§ **What you have to do**
Whenever the string "label" turns up in a line below, that line should be copied.

(Extracted material Opens)

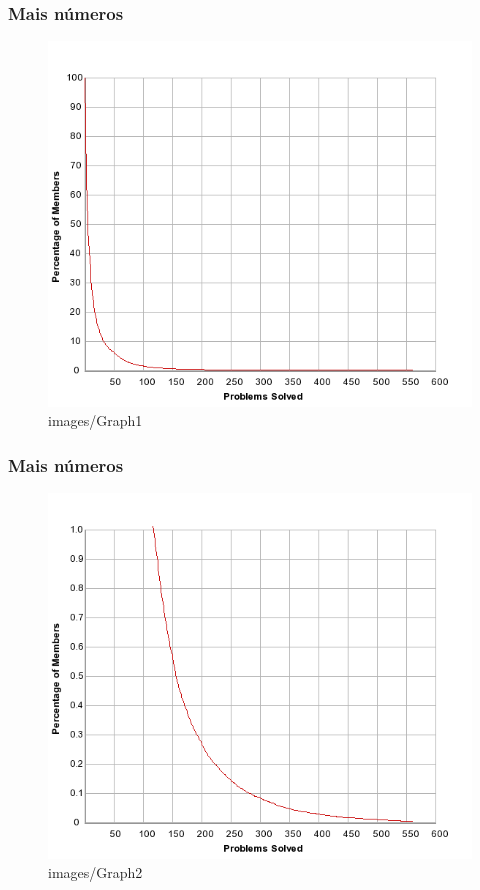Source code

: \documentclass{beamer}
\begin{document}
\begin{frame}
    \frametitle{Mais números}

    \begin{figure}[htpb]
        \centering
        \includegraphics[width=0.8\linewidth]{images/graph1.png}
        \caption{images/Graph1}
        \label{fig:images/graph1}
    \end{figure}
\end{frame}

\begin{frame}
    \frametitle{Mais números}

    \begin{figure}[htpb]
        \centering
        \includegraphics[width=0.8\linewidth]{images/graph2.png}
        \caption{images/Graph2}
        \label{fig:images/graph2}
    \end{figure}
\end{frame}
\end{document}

(Extracted material Closes)
(Extracted material Opens)

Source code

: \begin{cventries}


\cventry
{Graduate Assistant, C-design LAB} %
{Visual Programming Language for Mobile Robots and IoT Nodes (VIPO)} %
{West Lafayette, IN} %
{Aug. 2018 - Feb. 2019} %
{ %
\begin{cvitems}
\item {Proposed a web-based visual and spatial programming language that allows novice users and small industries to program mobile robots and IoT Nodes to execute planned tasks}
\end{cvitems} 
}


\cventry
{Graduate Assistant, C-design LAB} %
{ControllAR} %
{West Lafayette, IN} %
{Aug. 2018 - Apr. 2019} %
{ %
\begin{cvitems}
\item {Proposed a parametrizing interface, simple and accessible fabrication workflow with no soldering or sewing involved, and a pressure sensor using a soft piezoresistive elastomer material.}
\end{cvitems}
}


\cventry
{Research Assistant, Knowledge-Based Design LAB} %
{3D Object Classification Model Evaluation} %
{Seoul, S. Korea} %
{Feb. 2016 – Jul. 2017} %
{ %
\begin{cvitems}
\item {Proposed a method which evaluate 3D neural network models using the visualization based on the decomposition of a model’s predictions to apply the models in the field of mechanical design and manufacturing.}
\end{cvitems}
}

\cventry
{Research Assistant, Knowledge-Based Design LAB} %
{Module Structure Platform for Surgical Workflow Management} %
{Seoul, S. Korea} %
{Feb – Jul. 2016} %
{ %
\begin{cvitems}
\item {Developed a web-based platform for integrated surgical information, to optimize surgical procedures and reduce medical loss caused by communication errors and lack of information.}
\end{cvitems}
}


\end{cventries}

(Extracted material Closes)

§ **Completed exercise**
        \label{fig:images/graph1}
        \label{fig:images/graph2}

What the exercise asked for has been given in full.